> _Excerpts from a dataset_

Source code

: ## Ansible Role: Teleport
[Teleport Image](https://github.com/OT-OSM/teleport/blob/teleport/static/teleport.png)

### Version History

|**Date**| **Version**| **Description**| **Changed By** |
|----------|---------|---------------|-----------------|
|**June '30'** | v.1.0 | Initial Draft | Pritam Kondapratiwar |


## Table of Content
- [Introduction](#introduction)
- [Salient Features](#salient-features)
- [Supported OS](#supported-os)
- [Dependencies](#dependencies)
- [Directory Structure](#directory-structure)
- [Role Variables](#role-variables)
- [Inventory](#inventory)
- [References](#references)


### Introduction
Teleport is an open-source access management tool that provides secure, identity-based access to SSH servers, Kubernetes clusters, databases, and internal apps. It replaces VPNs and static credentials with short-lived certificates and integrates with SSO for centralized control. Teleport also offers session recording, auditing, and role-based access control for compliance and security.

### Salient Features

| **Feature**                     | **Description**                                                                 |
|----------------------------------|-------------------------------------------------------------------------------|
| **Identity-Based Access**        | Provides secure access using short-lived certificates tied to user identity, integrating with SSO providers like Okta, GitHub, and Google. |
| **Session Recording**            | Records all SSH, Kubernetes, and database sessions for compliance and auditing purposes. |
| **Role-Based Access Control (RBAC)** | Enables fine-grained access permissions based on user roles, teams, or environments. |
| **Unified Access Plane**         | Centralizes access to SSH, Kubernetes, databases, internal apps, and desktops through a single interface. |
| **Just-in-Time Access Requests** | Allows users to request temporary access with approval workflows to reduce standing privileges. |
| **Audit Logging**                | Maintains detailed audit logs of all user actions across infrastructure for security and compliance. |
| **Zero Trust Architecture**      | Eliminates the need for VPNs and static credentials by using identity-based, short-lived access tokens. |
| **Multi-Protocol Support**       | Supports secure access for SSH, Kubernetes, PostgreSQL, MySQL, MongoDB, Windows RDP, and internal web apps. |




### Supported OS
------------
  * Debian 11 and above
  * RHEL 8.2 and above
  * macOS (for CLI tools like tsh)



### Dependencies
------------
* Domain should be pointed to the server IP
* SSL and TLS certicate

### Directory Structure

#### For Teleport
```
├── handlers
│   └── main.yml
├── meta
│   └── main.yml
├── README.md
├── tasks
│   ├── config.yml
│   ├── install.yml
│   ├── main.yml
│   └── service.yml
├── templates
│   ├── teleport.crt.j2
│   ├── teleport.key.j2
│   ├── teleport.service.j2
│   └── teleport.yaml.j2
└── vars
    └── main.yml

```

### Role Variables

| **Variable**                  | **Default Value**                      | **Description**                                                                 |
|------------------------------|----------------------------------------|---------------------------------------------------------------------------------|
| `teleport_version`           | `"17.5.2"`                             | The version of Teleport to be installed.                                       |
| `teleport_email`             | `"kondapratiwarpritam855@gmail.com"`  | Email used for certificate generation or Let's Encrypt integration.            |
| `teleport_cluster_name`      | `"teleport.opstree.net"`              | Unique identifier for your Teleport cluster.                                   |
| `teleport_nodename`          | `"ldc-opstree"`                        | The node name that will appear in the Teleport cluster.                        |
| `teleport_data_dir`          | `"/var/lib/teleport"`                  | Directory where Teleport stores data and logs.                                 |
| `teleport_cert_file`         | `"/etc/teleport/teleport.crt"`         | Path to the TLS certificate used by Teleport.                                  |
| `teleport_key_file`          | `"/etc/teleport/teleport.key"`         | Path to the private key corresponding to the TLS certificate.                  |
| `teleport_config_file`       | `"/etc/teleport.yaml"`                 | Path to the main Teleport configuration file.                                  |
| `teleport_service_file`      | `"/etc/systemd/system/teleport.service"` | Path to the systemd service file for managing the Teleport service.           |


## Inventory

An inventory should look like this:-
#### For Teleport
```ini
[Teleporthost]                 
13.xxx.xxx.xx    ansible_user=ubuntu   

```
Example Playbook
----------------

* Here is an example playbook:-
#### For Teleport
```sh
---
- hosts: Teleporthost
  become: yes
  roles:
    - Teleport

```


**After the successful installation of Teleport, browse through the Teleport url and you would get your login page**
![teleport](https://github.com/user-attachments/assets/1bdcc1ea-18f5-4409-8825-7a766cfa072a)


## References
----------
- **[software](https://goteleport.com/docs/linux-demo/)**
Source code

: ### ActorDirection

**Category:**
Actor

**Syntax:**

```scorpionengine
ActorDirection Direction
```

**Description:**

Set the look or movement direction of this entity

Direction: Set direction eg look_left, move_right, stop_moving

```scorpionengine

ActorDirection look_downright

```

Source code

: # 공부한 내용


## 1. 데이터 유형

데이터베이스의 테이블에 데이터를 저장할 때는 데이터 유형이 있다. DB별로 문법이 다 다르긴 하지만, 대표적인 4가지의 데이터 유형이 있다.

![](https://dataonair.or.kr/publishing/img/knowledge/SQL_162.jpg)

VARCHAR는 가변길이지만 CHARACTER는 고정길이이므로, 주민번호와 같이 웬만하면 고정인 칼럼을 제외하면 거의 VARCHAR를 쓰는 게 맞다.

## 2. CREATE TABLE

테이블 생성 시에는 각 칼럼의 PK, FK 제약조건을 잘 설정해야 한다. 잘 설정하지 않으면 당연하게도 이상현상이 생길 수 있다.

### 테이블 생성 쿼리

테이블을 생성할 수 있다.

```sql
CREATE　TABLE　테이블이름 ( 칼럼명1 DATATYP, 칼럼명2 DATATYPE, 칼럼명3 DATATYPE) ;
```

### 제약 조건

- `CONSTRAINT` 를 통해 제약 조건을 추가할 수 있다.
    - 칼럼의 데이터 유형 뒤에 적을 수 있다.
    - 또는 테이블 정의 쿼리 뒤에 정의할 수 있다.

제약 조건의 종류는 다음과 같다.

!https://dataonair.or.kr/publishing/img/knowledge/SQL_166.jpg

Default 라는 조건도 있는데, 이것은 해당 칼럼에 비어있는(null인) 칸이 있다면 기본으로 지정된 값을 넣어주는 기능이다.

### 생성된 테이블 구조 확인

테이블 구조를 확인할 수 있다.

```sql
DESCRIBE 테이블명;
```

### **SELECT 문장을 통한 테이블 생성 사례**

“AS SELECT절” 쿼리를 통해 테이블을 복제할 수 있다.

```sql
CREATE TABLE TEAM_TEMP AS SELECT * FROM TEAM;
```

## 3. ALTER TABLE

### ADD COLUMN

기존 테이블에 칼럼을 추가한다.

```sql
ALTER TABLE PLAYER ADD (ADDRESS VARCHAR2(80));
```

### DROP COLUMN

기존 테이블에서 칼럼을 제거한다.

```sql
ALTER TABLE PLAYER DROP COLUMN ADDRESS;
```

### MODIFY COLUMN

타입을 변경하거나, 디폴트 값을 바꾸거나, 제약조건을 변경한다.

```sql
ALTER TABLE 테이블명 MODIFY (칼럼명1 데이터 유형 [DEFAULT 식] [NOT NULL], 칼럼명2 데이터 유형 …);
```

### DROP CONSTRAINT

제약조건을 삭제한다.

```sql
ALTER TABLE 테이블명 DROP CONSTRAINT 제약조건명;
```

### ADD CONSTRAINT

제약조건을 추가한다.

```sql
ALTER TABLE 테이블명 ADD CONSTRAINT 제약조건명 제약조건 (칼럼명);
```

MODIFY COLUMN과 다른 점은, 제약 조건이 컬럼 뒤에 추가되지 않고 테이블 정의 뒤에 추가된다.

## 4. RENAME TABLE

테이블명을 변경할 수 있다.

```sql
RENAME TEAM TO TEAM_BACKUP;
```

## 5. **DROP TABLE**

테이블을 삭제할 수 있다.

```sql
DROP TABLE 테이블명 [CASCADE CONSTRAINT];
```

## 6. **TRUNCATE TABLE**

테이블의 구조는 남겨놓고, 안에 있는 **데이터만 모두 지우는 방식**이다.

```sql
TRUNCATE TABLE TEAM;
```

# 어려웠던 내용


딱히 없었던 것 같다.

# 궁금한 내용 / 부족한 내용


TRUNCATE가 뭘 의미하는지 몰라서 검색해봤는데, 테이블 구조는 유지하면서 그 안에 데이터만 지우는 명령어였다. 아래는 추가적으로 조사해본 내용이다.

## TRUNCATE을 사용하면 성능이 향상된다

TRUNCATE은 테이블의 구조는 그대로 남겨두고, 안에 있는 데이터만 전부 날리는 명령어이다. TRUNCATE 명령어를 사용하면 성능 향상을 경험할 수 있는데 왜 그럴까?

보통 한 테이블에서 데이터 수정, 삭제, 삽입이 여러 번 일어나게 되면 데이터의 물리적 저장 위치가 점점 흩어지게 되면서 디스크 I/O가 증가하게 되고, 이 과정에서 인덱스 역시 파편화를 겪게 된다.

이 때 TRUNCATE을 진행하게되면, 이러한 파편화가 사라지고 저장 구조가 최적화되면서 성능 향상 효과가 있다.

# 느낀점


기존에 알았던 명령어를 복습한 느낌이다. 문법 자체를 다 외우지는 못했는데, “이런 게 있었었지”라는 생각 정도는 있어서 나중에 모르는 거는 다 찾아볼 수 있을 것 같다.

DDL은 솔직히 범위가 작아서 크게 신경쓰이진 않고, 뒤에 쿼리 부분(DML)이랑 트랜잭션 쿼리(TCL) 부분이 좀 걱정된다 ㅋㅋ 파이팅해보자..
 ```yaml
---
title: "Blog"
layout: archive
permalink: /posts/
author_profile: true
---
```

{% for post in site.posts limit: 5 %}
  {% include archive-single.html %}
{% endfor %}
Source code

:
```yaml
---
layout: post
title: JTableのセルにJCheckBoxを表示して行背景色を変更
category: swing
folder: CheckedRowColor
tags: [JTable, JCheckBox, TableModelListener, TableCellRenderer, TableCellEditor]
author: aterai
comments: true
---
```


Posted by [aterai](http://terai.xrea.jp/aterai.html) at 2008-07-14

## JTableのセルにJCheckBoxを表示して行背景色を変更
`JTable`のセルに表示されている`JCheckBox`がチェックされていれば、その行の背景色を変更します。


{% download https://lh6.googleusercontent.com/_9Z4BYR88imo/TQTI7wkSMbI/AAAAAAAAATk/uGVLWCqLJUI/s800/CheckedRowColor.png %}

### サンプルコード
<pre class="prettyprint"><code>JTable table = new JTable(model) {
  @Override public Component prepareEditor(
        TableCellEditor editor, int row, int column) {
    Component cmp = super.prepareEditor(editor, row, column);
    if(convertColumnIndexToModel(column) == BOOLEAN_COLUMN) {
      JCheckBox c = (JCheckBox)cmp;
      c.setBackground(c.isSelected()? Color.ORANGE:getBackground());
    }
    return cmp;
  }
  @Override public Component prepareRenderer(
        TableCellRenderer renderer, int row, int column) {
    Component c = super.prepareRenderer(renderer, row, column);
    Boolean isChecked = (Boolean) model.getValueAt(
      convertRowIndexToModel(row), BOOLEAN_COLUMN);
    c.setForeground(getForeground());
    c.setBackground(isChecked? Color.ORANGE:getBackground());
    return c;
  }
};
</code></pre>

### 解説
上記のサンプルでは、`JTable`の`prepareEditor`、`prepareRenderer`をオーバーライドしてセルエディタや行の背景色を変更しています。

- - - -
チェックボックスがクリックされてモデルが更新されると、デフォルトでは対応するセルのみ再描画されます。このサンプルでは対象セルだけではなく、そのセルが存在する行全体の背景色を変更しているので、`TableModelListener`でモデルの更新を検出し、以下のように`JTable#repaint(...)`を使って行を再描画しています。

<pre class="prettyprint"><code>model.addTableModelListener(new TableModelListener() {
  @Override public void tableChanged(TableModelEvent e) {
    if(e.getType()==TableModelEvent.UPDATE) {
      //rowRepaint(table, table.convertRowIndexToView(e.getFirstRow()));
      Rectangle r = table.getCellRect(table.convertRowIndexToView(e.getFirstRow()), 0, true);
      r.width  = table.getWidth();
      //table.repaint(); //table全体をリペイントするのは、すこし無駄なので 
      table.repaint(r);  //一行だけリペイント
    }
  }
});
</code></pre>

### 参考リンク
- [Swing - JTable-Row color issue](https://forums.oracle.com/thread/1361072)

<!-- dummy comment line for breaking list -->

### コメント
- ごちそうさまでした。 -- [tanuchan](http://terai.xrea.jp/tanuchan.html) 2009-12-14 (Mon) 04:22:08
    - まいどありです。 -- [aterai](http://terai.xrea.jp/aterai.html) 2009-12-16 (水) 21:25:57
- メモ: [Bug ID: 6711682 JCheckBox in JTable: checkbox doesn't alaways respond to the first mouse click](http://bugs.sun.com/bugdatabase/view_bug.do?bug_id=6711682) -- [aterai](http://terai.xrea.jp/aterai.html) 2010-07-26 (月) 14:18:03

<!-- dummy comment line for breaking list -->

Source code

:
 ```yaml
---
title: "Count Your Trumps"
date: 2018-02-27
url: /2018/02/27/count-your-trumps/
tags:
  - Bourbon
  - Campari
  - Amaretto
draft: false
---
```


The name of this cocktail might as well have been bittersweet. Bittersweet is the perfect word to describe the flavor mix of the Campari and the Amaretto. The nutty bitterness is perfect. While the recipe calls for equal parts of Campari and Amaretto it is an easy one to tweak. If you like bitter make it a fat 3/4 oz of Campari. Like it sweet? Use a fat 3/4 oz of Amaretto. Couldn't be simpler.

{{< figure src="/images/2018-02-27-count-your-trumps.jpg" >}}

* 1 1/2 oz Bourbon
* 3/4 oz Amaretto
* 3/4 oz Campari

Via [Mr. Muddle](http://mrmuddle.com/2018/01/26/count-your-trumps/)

> _Work request_
Reproduce, exactly as they stand in the data above, the lines from the one that holds "VARCHAR는 가변길이지만 CHARACTER는" to the one that holds "TRUNCATE은 테이블의 구조는", inclusive.

> _Response area_
VARCHAR는 가변길이지만 CHARACTER는 고정길이이므로, 주민번호와 같이 웬만하면 고정인 칼럼을 제외하면 거의 VARCHAR를 쓰는 게 맞다.

## 2. CREATE TABLE

테이블 생성 시에는 각 칼럼의 PK, FK 제약조건을 잘 설정해야 한다. 잘 설정하지 않으면 당연하게도 이상현상이 생길 수 있다.

### 테이블 생성 쿼리

테이블을 생성할 수 있다.

```sql
CREATE　TABLE　테이블이름 ( 칼럼명1 DATATYP, 칼럼명2 DATATYPE, 칼럼명3 DATATYPE) ;
```

### 제약 조건

- `CONSTRAINT` 를 통해 제약 조건을 추가할 수 있다.
    - 칼럼의 데이터 유형 뒤에 적을 수 있다.
    - 또는 테이블 정의 쿼리 뒤에 정의할 수 있다.

제약 조건의 종류는 다음과 같다.

!https://dataonair.or.kr/publishing/img/knowledge/SQL_166.jpg

Default 라는 조건도 있는데, 이것은 해당 칼럼에 비어있는(null인) 칸이 있다면 기본으로 지정된 값을 넣어주는 기능이다.

### 생성된 테이블 구조 확인

테이블 구조를 확인할 수 있다.

```sql
DESCRIBE 테이블명;
```

### **SELECT 문장을 통한 테이블 생성 사례**

“AS SELECT절” 쿼리를 통해 테이블을 복제할 수 있다.

```sql
CREATE TABLE TEAM_TEMP AS SELECT * FROM TEAM;
```

## 3. ALTER TABLE

### ADD COLUMN

기존 테이블에 칼럼을 추가한다.

```sql
ALTER TABLE PLAYER ADD (ADDRESS VARCHAR2(80));
```

### DROP COLUMN

기존 테이블에서 칼럼을 제거한다.

```sql
ALTER TABLE PLAYER DROP COLUMN ADDRESS;
```

### MODIFY COLUMN

타입을 변경하거나, 디폴트 값을 바꾸거나, 제약조건을 변경한다.

```sql
ALTER TABLE 테이블명 MODIFY (칼럼명1 데이터 유형 [DEFAULT 식] [NOT NULL], 칼럼명2 데이터 유형 …);
```

### DROP CONSTRAINT

제약조건을 삭제한다.

```sql
ALTER TABLE 테이블명 DROP CONSTRAINT 제약조건명;
```

### ADD CONSTRAINT

제약조건을 추가한다.

```sql
ALTER TABLE 테이블명 ADD CONSTRAINT 제약조건명 제약조건 (칼럼명);
```

MODIFY COLUMN과 다른 점은, 제약 조건이 컬럼 뒤에 추가되지 않고 테이블 정의 뒤에 추가된다.

## 4. RENAME TABLE

테이블명을 변경할 수 있다.

```sql
RENAME TEAM TO TEAM_BACKUP;
```

## 5. **DROP TABLE**

테이블을 삭제할 수 있다.

```sql
DROP TABLE 테이블명 [CASCADE CONSTRAINT];
```

## 6. **TRUNCATE TABLE**

테이블의 구조는 남겨놓고, 안에 있는 **데이터만 모두 지우는 방식**이다.

```sql
TRUNCATE TABLE TEAM;
```

# 어려웠던 내용


딱히 없었던 것 같다.

# 궁금한 내용 / 부족한 내용


TRUNCATE가 뭘 의미하는지 몰라서 검색해봤는데, 테이블 구조는 유지하면서 그 안에 데이터만 지우는 명령어였다. 아래는 추가적으로 조사해본 내용이다.

## TRUNCATE을 사용하면 성능이 향상된다

TRUNCATE은 테이블의 구조는 그대로 남겨두고, 안에 있는 데이터만 전부 날리는 명령어이다. TRUNCATE 명령어를 사용하면 성능 향상을 경험할 수 있는데 왜 그럴까?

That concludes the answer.